Détection de dieldrine et de chlordane dans les sols de la zone maraîchère des Jalles

 
 

Des contrôles réalisés l’été dernier par les services de l’État dans le cadre du plan national de surveillance des produits phytosanitaires dans les fruits et légumes, ont révélé la présence de résidus de chlordane et de dieldrine dans un lot de courgettes produites dans la zone maraîchère des Jalles, en périphérie de Bordeaux. Ces deux molécules sont interdites d’utilisation dans l’Union européenne depuis 1992 en raison de leur rémanence dans les sols. Il s'agit donc d'une pollution ancienne.

Des investigations complémentaires, menées entre novembre et décembre 2015 dans les sols d’une trentaine d’exploitations, ont mis en évidence la présence de ces deux molécules à des taux très variables en fonction de la localisation des parcelles. Seules les parcelles ayant un taux supérieur à 0,1 mg de dieldrine par kg de terre représentent un risque potentiel de production de légumes non conformes. Ce risque concerne essentiellement  la famille des cucurbitacées (concombres, courgettes...).
Une réunion s’est tenue le 20 janvier pour présenter aux exploitants les résultats des investigations et le plan d’action proposé par l’État pour garantir la mise sur le marché de légumes conformes à la réglementation.

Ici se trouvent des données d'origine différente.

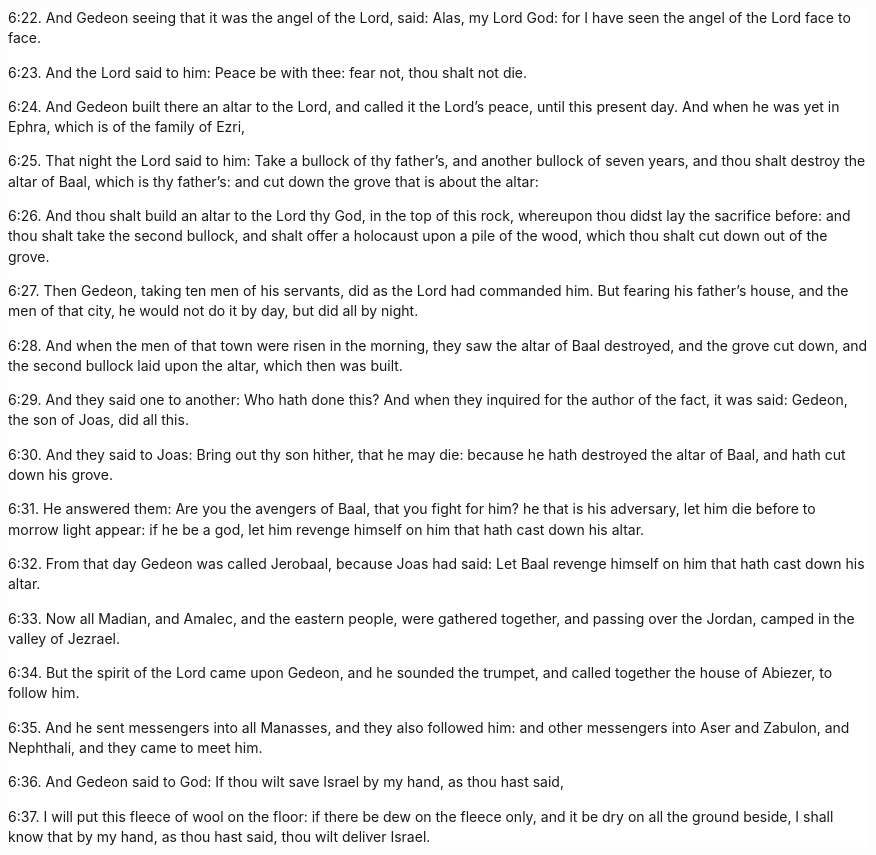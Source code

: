 6:22. And Gedeon seeing that it was the angel of the Lord, said: Alas,
my Lord God: for I have seen the angel of the Lord face to face.

6:23. And the Lord said to him: Peace be with thee: fear not, thou
shalt not die.

6:24. And Gedeon built there an altar to the Lord, and called it the
Lord’s peace, until this present day. And when he was yet in Ephra,
which is of the family of Ezri,

6:25. That night the Lord said to him: Take a bullock of thy father’s,
and another bullock of seven years, and thou shalt destroy the altar of
Baal, which is thy father’s: and cut down the grove that is about the
altar:

6:26. And thou shalt build an altar to the Lord thy God, in the top of
this rock, whereupon thou didst lay the sacrifice before: and thou
shalt take the second bullock, and shalt offer a holocaust upon a pile
of the wood, which thou shalt cut down out of the grove.

6:27. Then Gedeon, taking ten men of his servants, did as the Lord had
commanded him. But fearing his father’s house, and the men of that
city, he would not do it by day, but did all by night.

6:28. And when the men of that town were risen in the morning, they saw
the altar of Baal destroyed, and the grove cut down, and the second
bullock laid upon the altar, which then was built.

6:29. And they said one to another: Who hath done this? And when they
inquired for the author of the fact, it was said: Gedeon, the son of
Joas, did all this.

6:30. And they said to Joas: Bring out thy son hither, that he may die:
because he hath destroyed the altar of Baal, and hath cut down his
grove.

6:31. He answered them: Are you the avengers of Baal, that you fight
for him? he that is his adversary, let him die before to morrow light
appear: if he be a god, let him revenge himself on him that hath cast
down his altar.

6:32. From that day Gedeon was called Jerobaal, because Joas had said:
Let Baal revenge himself on him that hath cast down his altar.

6:33. Now all Madian, and Amalec, and the eastern people, were gathered
together, and passing over the Jordan, camped in the valley of Jezrael.

6:34. But the spirit of the Lord came upon Gedeon, and he sounded the
trumpet, and called together the house of Abiezer, to follow him.

6:35. And he sent messengers into all Manasses, and they also followed
him: and other messengers into Aser and Zabulon, and Nephthali, and
they came to meet him.

6:36. And Gedeon said to God: If thou wilt save Israel by my hand, as
thou hast said,

6:37. I will put this fleece of wool on the floor: if there be dew on
the fleece only, and it be dry on all the ground beside, I shall know
that by my hand, as thou hast said, thou wilt deliver Israel.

Ce plan repose sur 3 actions :
- la mise en culture de végétaux adaptés en tenant compte, parcelle par parcelle, du taux mesuré en chlordane et dieldrine. Il préconise de privilégier les végétaux les moins accumulateurs lorsque les taux dans le sol sont les plus élevés, en évitant notamment la culture de cucurbitacées sur les parcelles concernées ;
- la mise en œuvre d’un plan de surveillance renforcé des végétaux produits dans la zone maraîchère des Jalles qui permettra de confirmer l’innocuité des légumes racines produits dans la zone ;
- le contrôle systématique des végétaux les plus accumulateurs, notamment les cucurbitacées, lorsque leur culture ne peut être déplacée sur d’autres parcelles. Seuls les végétaux répondant aux garanties réglementaires, donc attendues par le consommateur, seront autorisés à être commercialisés. Cette situation concerne 12 exploitations.

La mobilisation des services de l’État et des professionnels concernés est entière dans la mise en œuvre des mesures visant à garantir la sécurité des produits mis sur le marché sur toute la campagne 2016.